I get ads mis-targeted at elderly women interested in going back to college, vintage-car owners, and leather wholesalers. But the ones most off the mark are the political ones. They always seem like they’re trying to motivate me to act against my own interests by obviously lying to me. It’s a weird approach, but somehow consistent.
The perfect examples this election season are from a political action committee called Building a Better Portland (BBP). In case you’re not familiar, BBP wants Portlanders to vote no on Questions C (Portland’s Green New Deal), D (rent control) and E (restricting Airbnb-style short-term rentals).
Now, when I see slick ads like these, the first thing I do is wonder who could afford to make them. So I went to the BBP website, which has their address. Google tells me it’s the same address as something called Vitalius Real Estate Group, founded by apparent Bond-villain-in-the-making Brit Vitalius.
The Vitalius Real Estate Group’s homepage has two “Featured Listings”: condos going for $524,900 and $550,000. Also, according to the bio on his site, “Brit is in his fourth term as President of the Southern Maine Landlord Association.” And in case you really need it spelled out, “In 2018, Brit was recognized for his work leading the campaign which defeated Portland’s rent control referendum.
Money mystery solved, back to the BBP site. More ads. One of them, against Portland’s Green New Deal, features an old man standing in front of a pickup truck attempting a blue-collar persona. He explains that he “supports the environment” and doesn’t like “special interests.” But something about his shiny white hard hat, crisp and even whiter button-up, and the close-up of his beautiful, hand-crafted silver bracelet ruined his man-of-the-people vibe for me.

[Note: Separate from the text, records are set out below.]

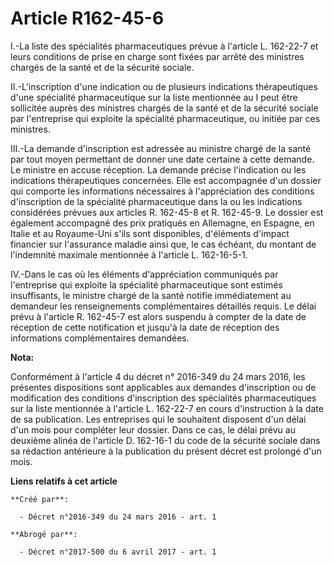 # Article R162-45-6

I.-La liste des spécialités pharmaceutiques prévue à l'article L. 162-22-7 et leurs conditions de prise en charge sont fixées
par arrêté des ministres chargés de la santé et de la sécurité sociale. 

II.-L'inscription d'une indication ou de plusieurs indications thérapeutiques d'une spécialité pharmaceutique sur la liste
mentionnée au I peut être sollicitée auprès des ministres chargés de la santé et de la sécurité sociale par l'entreprise qui
exploite la spécialité pharmaceutique, ou initiée par ces ministres. 

III.-La demande d'inscription est adressée au ministre chargé de la santé par tout moyen permettant de donner une date
certaine à cette demande. Le ministre en accuse réception. La demande précise l'indication ou les indications thérapeutiques
concernées. Elle est accompagnée d'un dossier qui comporte les informations nécessaires à l'appréciation des conditions
d'inscription de la spécialité pharmaceutique dans la ou les indications considérées prévues aux articles R. 162-45-8 et R.
162-45-9. Le dossier est également accompagné des prix pratiqués en Allemagne, en Espagne, en Italie et au Royaume-Uni s'ils
sont disponibles, d'éléments d'impact financier sur l'assurance maladie ainsi que, le cas échéant, du montant de l'indemnité
maximale mentionnée à l'article L. 162-16-5-1. 

IV.-Dans le cas où les éléments d'appréciation communiqués par l'entreprise qui exploite la spécialité pharmaceutique sont
estimés insuffisants, le ministre chargé de la santé notifie immédiatement au demandeur les renseignements complémentaires
détaillés requis. Le délai prévu à l'article R. 162-45-7 est alors suspendu à compter de la date de réception de cette
notification et jusqu'à la date de réception des informations complémentaires demandées.

**Nota:**

Conformément à l'article 4 du décret n° 2016-349 du 24 mars 2016, les présentes dispositions  sont applicables aux demandes
d'inscription ou de modification des conditions d'inscription des spécialités pharmaceutiques sur la liste mentionnée à
l'article L. 162-22-7 en cours d'instruction à la date de sa publication. Les entreprises qui le souhaitent disposent d'un
délai d'un mois pour compléter leur dossier. Dans ce cas, le délai prévu au deuxième alinéa de l'article D. 162-16-1 du code
de la sécurité sociale dans sa rédaction antérieure à la publication du présent décret est prolongé d'un mois.

**Liens relatifs à cet article**

	**Créé par**:

	  - Décret n°2016-349 du 24 mars 2016 - art. 1

	**Abrogé par**:

	  - Décret n°2017-500 du 6 avril 2017 - art. 1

The ad identified him as Ben Walter, “Architect,” and so back to Google I went! It turns out ol’ Ben isn’t just an architect. According to the bio on his site, Benedict B. Walter is the president and founder of CWS Architects. His bio also states that he first came to Maine with only “forty-six dollars in cash.” There was no information as to how much cash he has currently, but probably enough to cover a few of his own special interests.
Another ad on the BBP site features a woman claiming the referenda’s proponents “never asked for public input.” It takes 1,500 voter signatures to get an ordinance on the ballot, which seems like a fair amount public input to me, but maybe she just doesn’t know any better? She’s credited as Mary Ernst, “Affordable Housing Advocate.” How noble! I could use some inspirational tales of righteous advocacy, so to Google I return!
Unfortunately, I couldn’t find anything about her. But I did find out some things about her husband, James Ernst. For instance, he’s the vice president of the Southern Maine Landlord Association, so, you know, yikes. Also, he owns Sherwood Properties, in Westbrook. There are 13 Google reviews of Sherwood Properties, with an average rating of 1.6 stars. Ouch. The term “slum lord” is mentioned six times, and there are multiple complaints of cockroaches. Ew.
To be fair, though Sherwood Properties has 11 one-star reviews, it also has two absolutely glowing five-star reviews. One is from a man who has also given five-star reviews to Shaw’s Supermarket and Walmart. The other is from a woman named Anna Evanston. Now, look, I’m not saying Anna isn’t a real person. All I’m saying is that her one and only review is of Sherwood Properties, it is suspiciously flattering, and her profile picture is a stock photo that still has the watermark. Really.
So, these wealthy land owners and local moguls paid an ungodly amount of money attempting to convince us that they’re the exact opposite of who they are otherwise very proud to be. Will their ads persuade me to vote in their favor, against my own interests?
They’d have better luck trying to sell me another pair of shorts.